Effect of Damping Modeling and Characteristics on Seismic Vulnerability Assessment of Multi-Frame Bridges

Rayleigh damping is a common method used to model energy dissipation in bridges, but improper damping modeling can develop spurious damping forces and lead to inaccurate results for dynamic analysis and seismic vulnerability assessment. The Rayleigh damping matrix contains mass-proportional and stiffness-proportional parts. To reduce or eliminate possible spurious forces, previous studies suggested using stiffness-proportional damping only and/or using the updated tangent stiffness matrix of the structure instead of the initial stiffness for the Rayleigh damping.
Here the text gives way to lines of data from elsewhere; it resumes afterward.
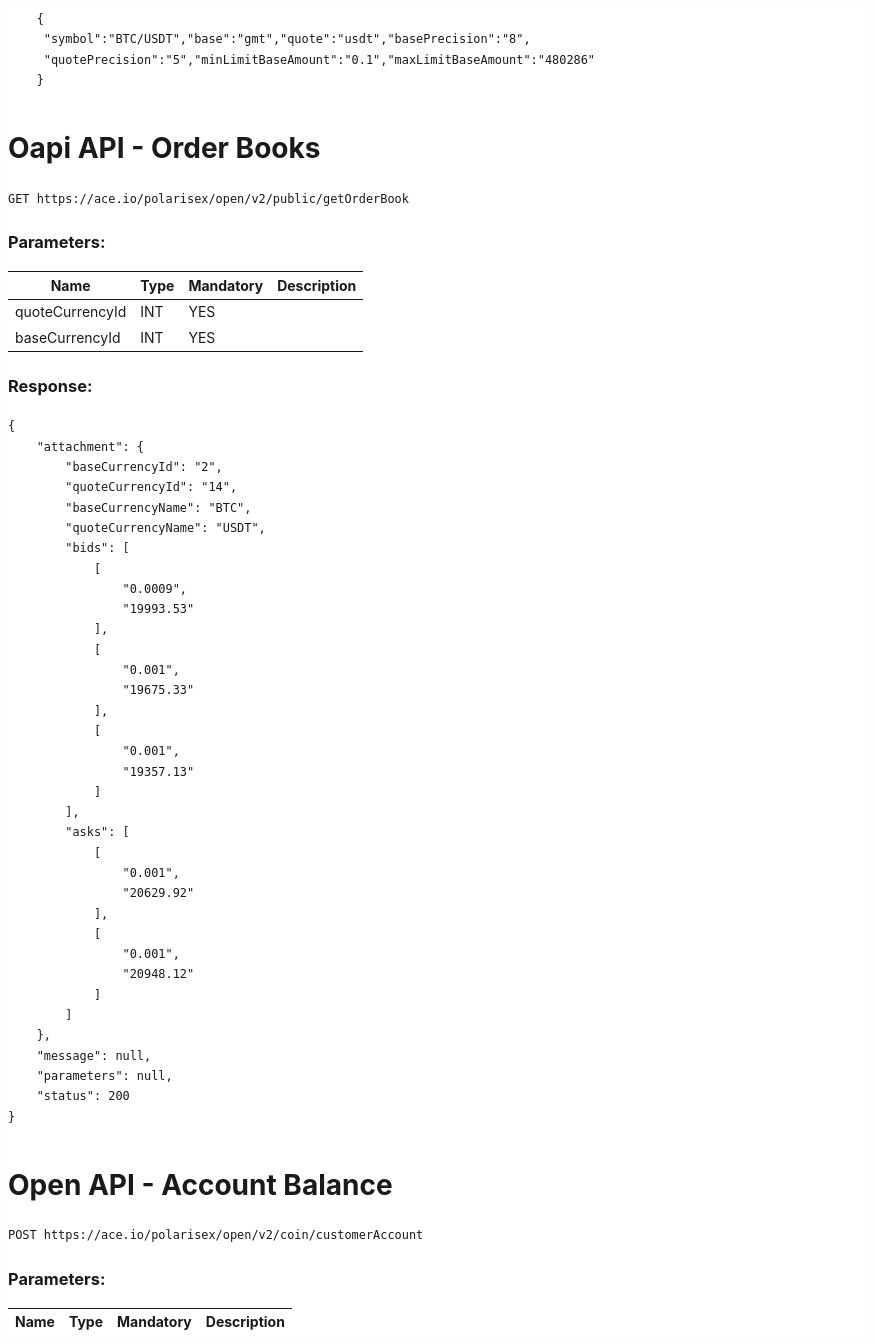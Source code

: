 
```json=
    {
     "symbol":"BTC/USDT","base":"gmt","quote":"usdt","basePrecision":"8",
     "quotePrecision":"5","minLimitBaseAmount":"0.1","maxLimitBaseAmount":"480286"
    }
```
# Oapi API - Order Books
    GET https://ace.io/polarisex/open/v2/public/getOrderBook

### Parameters:
| Name | Type | Mandatory | Description |
| ---- | ---- | ---- | ---- |
| quoteCurrencyId | INT | YES |
| baseCurrencyId | INT | YES |

### Response:
```json=
{
    "attachment": {
        "baseCurrencyId": "2",
        "quoteCurrencyId": "14",
        "baseCurrencyName": "BTC",
        "quoteCurrencyName": "USDT",
        "bids": [
            [
                "0.0009",
                "19993.53"
            ],
            [
                "0.001",
                "19675.33"
            ],
            [
                "0.001",
                "19357.13"
            ]
        ],
        "asks": [
            [
                "0.001",
                "20629.92"
            ],
            [
                "0.001",
                "20948.12"
            ]
        ]
    },
    "message": null,
    "parameters": null,
    "status": 200
}
```
# Open API - Account Balance
    POST https://ace.io/polarisex/open/v2/coin/customerAccount
### Parameters:
| Name | Type | Mandatory | Description |
| ---- | ---- | ---- | ---- |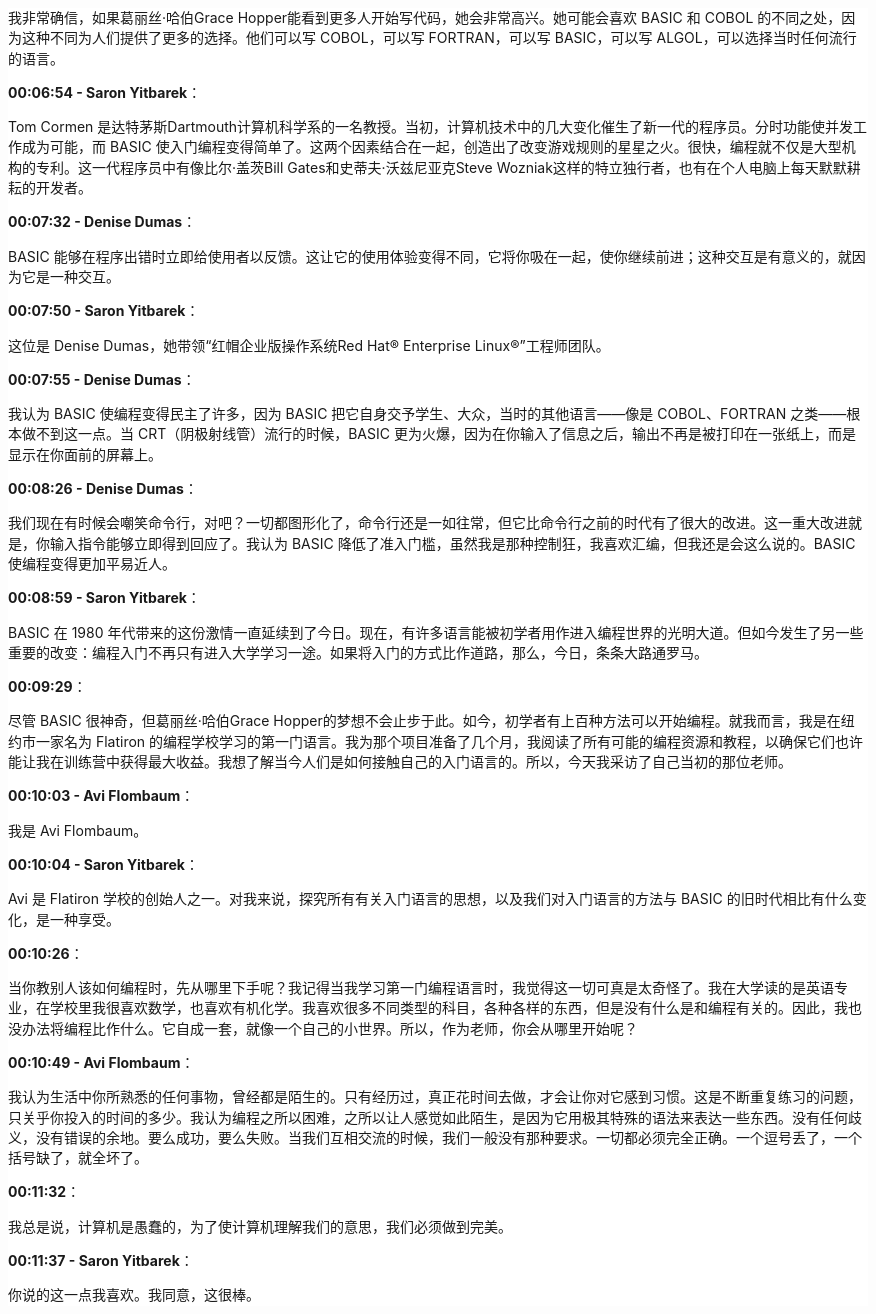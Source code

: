 我非常确信，如果葛丽丝·哈伯Grace Hopper能看到更多人开始写代码，她会非常高兴。她可能会喜欢 BASIC 和 COBOL 的不同之处，因为这种不同为人们提供了更多的选择。他们可以写 COBOL，可以写 FORTRAN，可以写 BASIC，可以写 ALGOL，可以选择当时任何流行的语言。

**00:06:54 - Saron Yitbarek**：

Tom Cormen 是达特茅斯Dartmouth计算机科学系的一名教授。当初，计算机技术中的几大变化催生了新一代的程序员。分时功能使并发工作成为可能，而 BASIC 使入门编程变得简单了。这两个因素结合在一起，创造出了改变游戏规则的星星之火。很快，编程就不仅是大型机构的专利。这一代程序员中有像比尔·盖茨Bill Gates和史蒂夫·沃兹尼亚克Steve Wozniak这样的特立独行者，也有在个人电脑上每天默默耕耘的开发者。

**00:07:32 - Denise Dumas**：

BASIC 能够在程序出错时立即给使用者以反馈。这让它的使用体验变得不同，它将你吸在一起，使你继续前进；这种交互是有意义的，就因为它是一种交互。

**00:07:50 - Saron Yitbarek**：

这位是 Denise Dumas，她带领“红帽企业版操作系统Red Hat® Enterprise Linux®”工程师团队。

**00:07:55 - Denise Dumas**：

我认为 BASIC 使编程变得民主了许多，因为 BASIC 把它自身交予学生、大众，当时的其他语言——像是 COBOL、FORTRAN 之类——根本做不到这一点。当 CRT（阴极射线管）流行的时候，BASIC 更为火爆，因为在你输入了信息之后，输出不再是被打印在一张纸上，而是显示在你面前的屏幕上。

**00:08:26 - Denise Dumas**：

我们现在有时候会嘲笑命令行，对吧？一切都图形化了，命令行还是一如往常，但它比命令行之前的时代有了很大的改进。这一重大改进就是，你输入指令能够立即得到回应了。我认为 BASIC 降低了准入门槛，虽然我是那种控制狂，我喜欢汇编，但我还是会这么说的。BASIC 使编程变得更加平易近人。

**00:08:59 - Saron Yitbarek**：

BASIC 在 1980 年代带来的这份激情一直延续到了今日。现在，有许多语言能被初学者用作进入编程世界的光明大道。但如今发生了另一些重要的改变：编程入门不再只有进入大学学习一途。如果将入门的方式比作道路，那么，今日，条条大路通罗马。

**00:09:29**：

尽管 BASIC 很神奇，但葛丽丝·哈伯Grace Hopper的梦想不会止步于此。如今，初学者有上百种方法可以开始编程。就我而言，我是在纽约市一家名为 Flatiron 的编程学校学习的第一门语言。我为那个项目准备了几个月，我阅读了所有可能的编程资源和教程，以确保它们也许能让我在训练营中获得最大收益。我想了解当今人们是如何接触自己的入门语言的。所以，今天我采访了自己当初的那位老师。

**00:10:03 - Avi Flombaum**：

我是 Avi Flombaum。

**00:10:04 - Saron Yitbarek**：

Avi 是 Flatiron 学校的创始人之一。对我来说，探究所有有关入门语言的思想，以及我们对入门语言的方法与 BASIC 的旧时代相比有什么变化，是一种享受。

**00:10:26**：

当你教别人该如何编程时，先从哪里下手呢？我记得当我学习第一门编程语言时，我觉得这一切可真是太奇怪了。我在大学读的是英语专业，在学校里我很喜欢数学，也喜欢有机化学。我喜欢很多不同类型的科目，各种各样的东西，但是没有什么是和编程有关的。因此，我也没办法将编程比作什么。它自成一套，就像一个自己的小世界。所以，作为老师，你会从哪里开始呢？

**00:10:49 - Avi Flombaum**：

我认为生活中你所熟悉的任何事物，曾经都是陌生的。只有经历过，真正花时间去做，才会让你对它感到习惯。这是不断重复练习的问题，只关乎你投入的时间的多少。我认为编程之所以困难，之所以让人感觉如此陌生，是因为它用极其特殊的语法来表达一些东西。没有任何歧义，没有错误的余地。要么成功，要么失败。当我们互相交流的时候，我们一般没有那种要求。一切都必须完全正确。一个逗号丢了，一个括号缺了，就全坏了。

**00:11:32**：

我总是说，计算机是愚蠢的，为了使计算机理解我们的意思，我们必须做到完美。

**00:11:37 - Saron Yitbarek**：

你说的这一点我喜欢。我同意，这很棒。
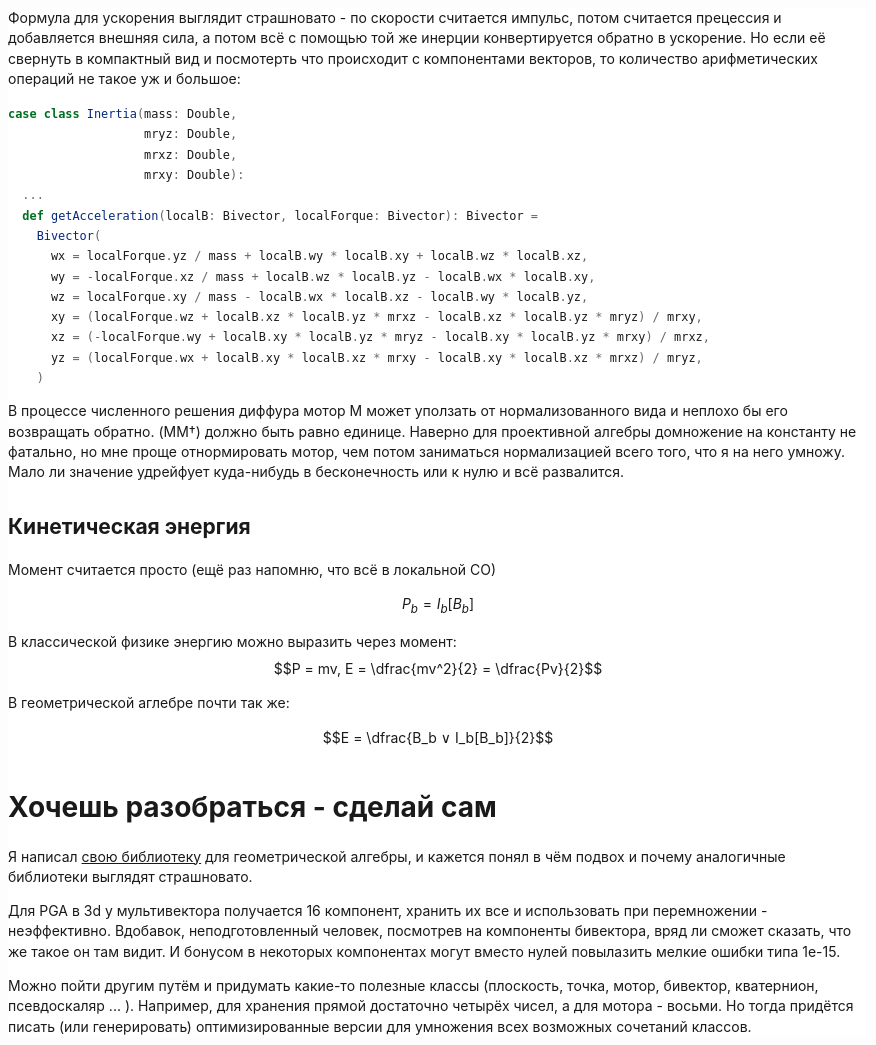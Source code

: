 Формула для ускорения выглядит страшновато - по скорости считается импульс, потом считается прецессия и добавляется внешняя сила, а потом всё с помощью той же инерции конвертируется обратно в ускорение.
Но если её свернуть в компактный вид и посмотерть что происходит c компонентами векторов, то количество арифметических операций не такое уж и большое:

```Scala
case class Inertia(mass: Double,
                   mryz: Double,
                   mrxz: Double,
                   mrxy: Double):
  ...
  def getAcceleration(localB: Bivector, localForque: Bivector): Bivector =
    Bivector(
      wx = localForque.yz / mass + localB.wy * localB.xy + localB.wz * localB.xz,
      wy = -localForque.xz / mass + localB.wz * localB.yz - localB.wx * localB.xy,
      wz = localForque.xy / mass - localB.wx * localB.xz - localB.wy * localB.yz,
      xy = (localForque.wz + localB.xz * localB.yz * mrxz - localB.xz * localB.yz * mryz) / mrxy,
      xz = (-localForque.wy + localB.xy * localB.yz * mryz - localB.xy * localB.yz * mrxy) / mrxz,
      yz = (localForque.wx + localB.xy * localB.xz * mrxy - localB.xy * localB.xz * mrxz) / mryz,
    )
```

В процессе численного решения диффура мотор M может уползать от нормализованного вида и неплохо бы его возвращать обратно. (MM†) должно быть равно единице. Наверно для проективной алгебры домножение на константу не фатально, но мне проще отнормировать мотор, чем потом заниматься нормализацией всего того, что я на него умножу. Мало ли значение удрейфует куда-нибудь в бесконечность или к нулю и всё развалится.

## Кинетическая энергия

Момент считается просто (ещё раз напомню, что всё в локальной СО)

$$P_b = I_b[B_b]$$

В классической физике энергию можно выразить через момент: $$P = mv, E = \dfrac{mv^2}{2} = \dfrac{Pv}{2}$$

В геометрической аглебре почти так же:

$$E = \dfrac{B_b ∨ I_b[B_b]}{2}$$


# Хочешь разобраться - сделай сам

Я написал [свою библиотеку](https://github.com/Kright/ScalaGameMath) для геометрической алгебры, и кажется понял в чём подвох и почему аналогичные библиотеки выглядят страшновато.

Для PGA в 3d у мультивектора получается 16 компонент, хранить их все и использовать при перемножении - неэффективно. Вдобавок, неподготовленный человек, посмотрев на компоненты бивектора, вряд ли сможет сказать, что же такое он там видит. И бонусом в некоторых компонентах могут вместо нулей повылазить мелкие ошибки типа 1e-15.

Можно пойти другим путём и придумать какие-то полезные классы (плоскость, точка, мотор, бивектор, кватернион, псевдоскаляр ... ). Например, для хранения прямой достаточно четырёх чисел, а для мотора - восьми. Но тогда придётся писать (или генерировать) оптимизированные версии для умножения всех возможных сочетаний классов.
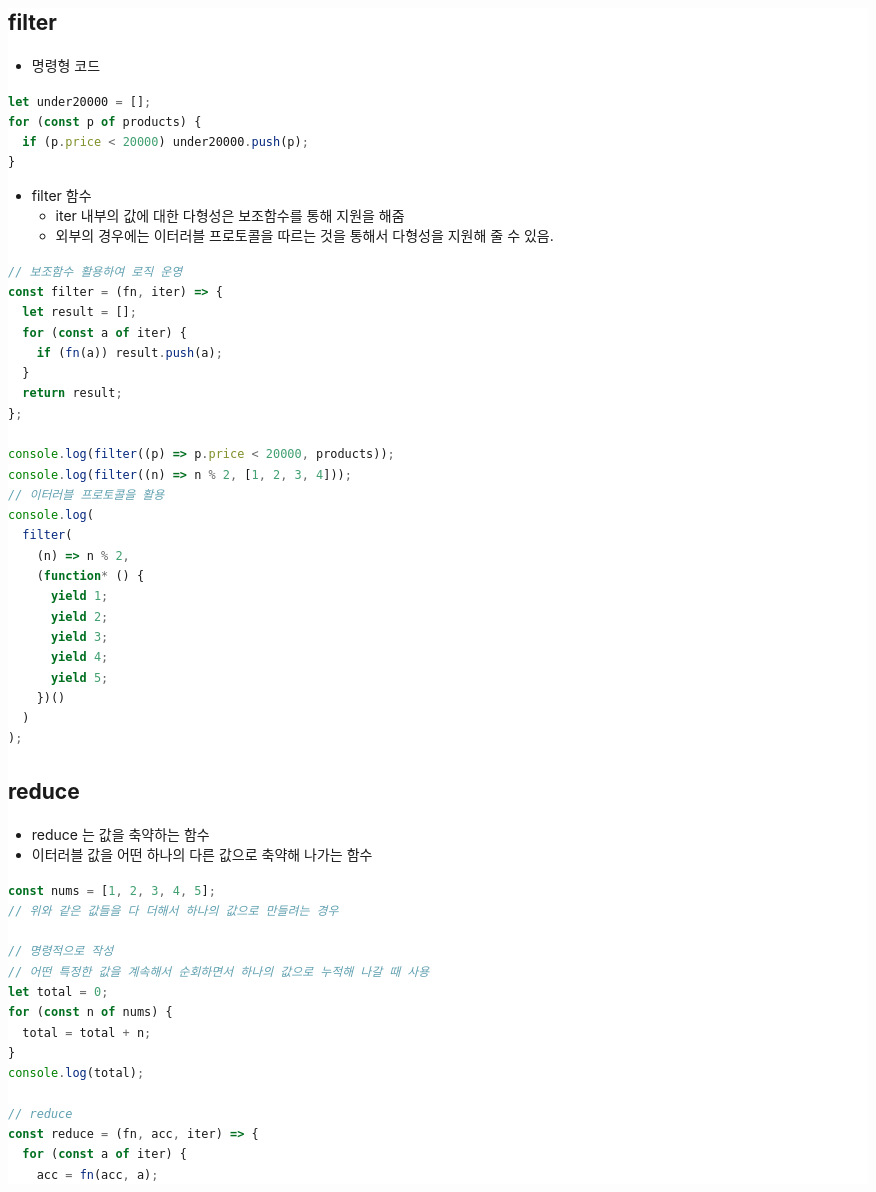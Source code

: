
 ```js
```

## filter

- 명령형 코드

```js
let under20000 = [];
for (const p of products) {
  if (p.price < 20000) under20000.push(p);
}
```

- filter 함수
  - iter 내부의 값에 대한 다형성은 보조함수를 통해 지원을 해줌
  - 외부의 경우에는 이터러블 프로토콜을 따르는 것을 통해서 다형성을 지원해 줄 수 있음.

```js
// 보조함수 활용하여 로직 운영
const filter = (fn, iter) => {
  let result = [];
  for (const a of iter) {
    if (fn(a)) result.push(a);
  }
  return result;
};

console.log(filter((p) => p.price < 20000, products));
console.log(filter((n) => n % 2, [1, 2, 3, 4]));
// 이터러블 프로토콜을 활용
console.log(
  filter(
    (n) => n % 2,
    (function* () {
      yield 1;
      yield 2;
      yield 3;
      yield 4;
      yield 5;
    })()
  )
);
```

## reduce

- reduce 는 값을 축약하는 함수
- 이터러블 값을 어떤 하나의 다른 값으로 축약해 나가는 함수

```js
const nums = [1, 2, 3, 4, 5];
// 위와 같은 값들을 다 더해서 하나의 값으로 만들려는 경우

// 명령적으로 작성
// 어떤 특정한 값을 계속해서 순회하면서 하나의 값으로 누적해 나갈 때 사용
let total = 0;
for (const n of nums) {
  total = total + n;
}
console.log(total);

// reduce
const reduce = (fn, acc, iter) => {
  for (const a of iter) {
    acc = fn(acc, a);
```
The objective of this article is to study the effect of different damping modeling techniques and characteristics on the seismic response of multi-frame box-girder bridges and the resulting fragility curves for vulnerability assessment. Nonlinear time history analysis and incremental dynamic analysis are performed using 3D OpenSees bridge models to develop system and component fragility curves for different damping modeling scenarios. Different sources of uncertainties as related to earthquakes, structural geometries, and material properties are considered. The changes in fragility curves and median fragilities due to the different damping modeling scenarios are discussed. Confidence bounds for the developed fragility curves are presented as well to better understand the effect of damping on the developed fragility curves.